Pair-correlation function g(r,t)

Provides functions to calculate the radial distribution function (RDF) between two groups of particles for specified windows along a trajectory g(r,t). Groups can also consist of single particles.

trrdf 

trrdf(
    traj,
    g1,
    g2,
    top=None,
    pbc="ortho",
    n_windows=100,
    window_size=200,
    skip=1,
    stride=10,
    r_range=(0.0, 2.0),
    nbins=400,
)

Calculate g(r,t) for two groups given in a trajectory. g(r) is calculated for each frame in the trajectory, then averaged over specified windows of time, returning g(r,t) (where t represents the window time along the trajectory).

PARAMETER DESCRIPTION
traj

String pointing to the location of a trajectory that MDTraj is able to load

TYPE: str

g1

List of numpy arrays of atom indices representing the group to calculate G(r,t) for

TYPE: list

g2

List of numpy arrays of atom indices representing the group to calculate G(r,t) with

TYPE: list

top

Topology object.
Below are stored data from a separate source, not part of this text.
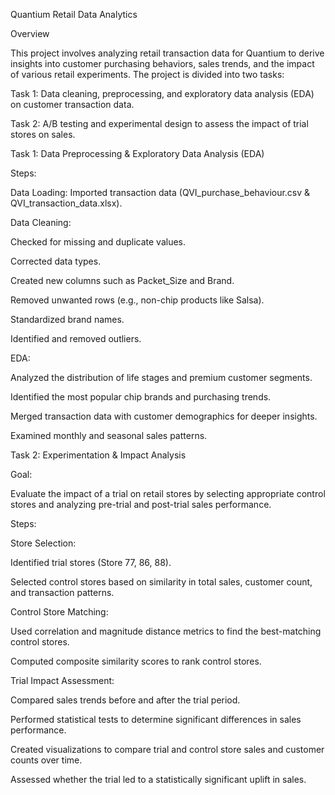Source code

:Quantium Retail Data Analytics

Overview

This project involves analyzing retail transaction data for Quantium to derive insights into customer purchasing behaviors, sales trends, and the impact of various retail experiments. The project is divided into two tasks:

Task 1: Data cleaning, preprocessing, and exploratory data analysis (EDA) on customer transaction data.

Task 2: A/B testing and experimental design to assess the impact of trial stores on sales.

Task 1: Data Preprocessing & Exploratory Data Analysis (EDA)

Steps:

Data Loading: Imported transaction data (QVI_purchase_behaviour.csv & QVI_transaction_data.xlsx).

Data Cleaning:

Checked for missing and duplicate values.

Corrected data types.

Created new columns such as Packet_Size and Brand.

Removed unwanted rows (e.g., non-chip products like Salsa).

Standardized brand names.

Identified and removed outliers.

EDA:

Analyzed the distribution of life stages and premium customer segments.

Identified the most popular chip brands and purchasing trends.

Merged transaction data with customer demographics for deeper insights.

Examined monthly and seasonal sales patterns.

Task 2: Experimentation & Impact Analysis

Goal:

Evaluate the impact of a trial on retail stores by selecting appropriate control stores and analyzing pre-trial and post-trial sales performance.

Steps:

Store Selection:

Identified trial stores (Store 77, 86, 88).

Selected control stores based on similarity in total sales, customer count, and transaction patterns.

Control Store Matching:

Used correlation and magnitude distance metrics to find the best-matching control stores.

Computed composite similarity scores to rank control stores.

Trial Impact Assessment:

Compared sales trends before and after the trial period.

Performed statistical tests to determine significant differences in sales performance.

Created visualizations to compare trial and control store sales and customer counts over time.

Assessed whether the trial led to a statistically significant uplift in sales.
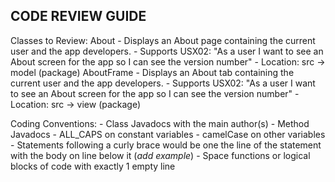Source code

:   CODE REVIEW GUIDE
---------------------

Classes to Review:
    About
        - Displays an About page containing the current user and the app developers.
        - Supports USX02: "As a user I want to see an About screen for the app so I can see the version number"
        - Location: src -> model (package)
    AboutFrame
        - Displays an About tab containing the current user and the app developers.
        - Supports USX02: "As a user I want to see an About screen for the app so I can see the version number"
        - Location: src -> view (package)

Coding Conventions:
    - Class Javadocs with the main author(s)
    - Method Javadocs
    - ALL_CAPS on constant variables
    - camelCase on other variables
    - Statements following a curly brace would be one the line of the statement with the body on line below it (*add example*)
    - Space functions or logical blocks of code with exactly 1 empty line
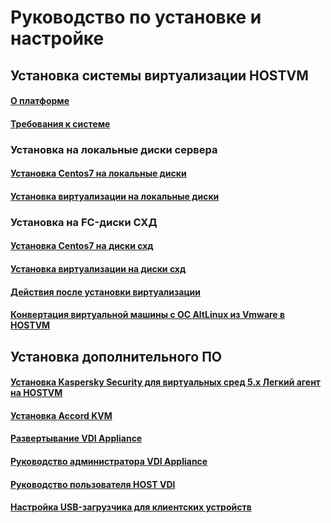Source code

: # Руководство по установке и настройке

## Установка системы виртуализации HOSTVM

#### [О платформе](https://app.gitbook.com/@hostvms/s/hostvm/~/drafts/-MAeGLSnxdwnfWGuHmfB/installation-guide/datasheet)

#### [Требования к системе](https://app.gitbook.com/@hostvms/s/hostvm/~/drafts/-MAeGLSnxdwnfWGuHmfB/installation-guide/requirements)

### Установка на локальные диски сервера

#### [Установка Centos7 на локальные диски](installation-centos7-on-local-disks.md)

#### [Установка виртуализации на локальные диски](instalation-hostvm-on-local-disks.md)

### Установка на FC-диски СХД 

#### [Установка Centos7 на диски схд](installation-centos7.md)

#### [Установка виртуализации на диски схд](instalation-hostvm.md)

#### [Действия после установки виртуализации](after-install.md)

#### [Конвертация виртуальной машины с ОС AltLinux из Vmware в HOSTVM](vmware_convert_altlinux.md)

## Установка дополнительного ПО

#### [Установка Kaspersky Security для виртуальных сред 5.х Легкий агент на HOSTVM](installation-ksc.md)

#### [Установка Accord KVM](installation-accordkvm.md)

#### [Развертывание VDI Appliance](../hostvm-vdi/hostvm-vdi-installation-guide/hostvm-vdi-ova-install.md)

#### [Руководство администратора VDI Appliance](../hostvm-vdi/hostvm-vdi-installation-guide/install-hostvm-vdi-appliance.md)

#### [Руководство пользователя HOST VDI](../hostvm-vdi/hostvm-vdi-installation-guide/hostvm-vdi-user-manual.md)

#### [Настройка USB-загрузчика для клиентских устройств](../hostvm-vdi/hostvm-vdi-installation-guide/usb-boot-device-configuration.md)

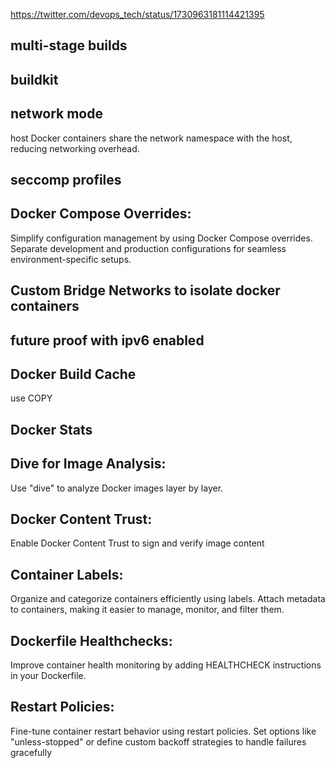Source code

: 
https://twitter.com/devops_tech/status/1730963181114421395

## multi-stage builds

## buildkit

## network mode 

host Docker containers share the network namespace with the host, reducing networking overhead.

## seccomp profiles

## Docker Compose Overrides: 

Simplify configuration management by using Docker Compose overrides. Separate development and production configurations for seamless environment-specific setups. 

## Custom Bridge Networks to isolate docker containers

## future proof with ipv6 enabled

## Docker Build Cache

use COPY 

## Docker Stats

## Dive for Image Analysis: 

Use "dive" to analyze Docker images layer by layer.

## Docker Content Trust: 

Enable Docker Content Trust to sign and verify image content

## Container Labels: 

Organize and categorize containers efficiently using labels. Attach metadata to containers, making it easier to manage, monitor, and filter them.

## Dockerfile Healthchecks: 

Improve container health monitoring by adding HEALTHCHECK instructions in your Dockerfile. 

## Restart Policies: 

Fine-tune container restart behavior using restart policies. Set options like "unless-stopped" or define custom backoff strategies to handle failures gracefully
Needed if trajectory given as a path to lazy-load.

TYPE: topology DEFAULT: None

pbc

String representing the periodic boundary conditions of the simulation cell. Currently, only 'ortho' for orthogonal simulation cells is implemented.

TYPE: (string, NoneType) DEFAULT: string

n_windows

Number of windows in which to split the trajectory (if a whole trajectory is supplied).

TYPE: int DEFAULT: 100

window_size

Number of frames in each window.

TYPE: int DEFAULT: 200

skip

Number of frames to skip at the beginning if giving a path as trajectory.

TYPE: int DEFAULT: 1

stride

Number of frames in the original trajectory to skip between each calculation. E.g. stride = 10 means calculate distances only every 10th frame.

TYPE: int DEFAULT: 10

r_range

Tuple over which r in g(r,t) is defined.

TYPE: tuple(float, float) DEFAULT: (0.0, 2.0)

nbins

Number of bins (points in r to consider) in g(r,t)

TYPE: int DEFAULT: 400

RETURNS DESCRIPTION
r

bin centers of g(r,t)

TYPE: array

g_rt

averaged function values of g(r,t) for each time from t=0 considered

TYPE: array

Examples:

First, import both MDTraj and SPEADI together.

>>> import mdtraj as md
>>> import speadi as sp

Then, point to a particle simulation topology and trajectory (e.g. a Molecular Dynamics Simulation using Gromacs).

>>> topology = './topology.gro'
>>> trajectory = './trajectory.xtc'

Next, load the topology file using MDTraj and start defining reference and target groups.

>>> top = md.load_topology(topology)
>>> na = top.select('name NA')
>>> cl = top.select('name CL')
>>> protein_by_atom = [top.select(f'index {ix}') for
>>>                    ix in top.select('protein and not type H')]

Finally, run the Time-Resolved Radial Distribution Function (TRRDF) by calling trrdf().

>>> r, g_rt = sp.trrdf(trajectory, protein_by_atom, [na, cl], top=top,
>>>                     n_windows=1000, window_size=500, skip=0,
>>>                     pbc='general', stride=1, nbins=400)

The outputs are

  • the centre points of the radial bins r

  • the \(g(r,t)\) function with shape \(N\)(reference groups)\(\times N\)(target groups)\(\times N\)(windows)\(\times N\)(radial bins)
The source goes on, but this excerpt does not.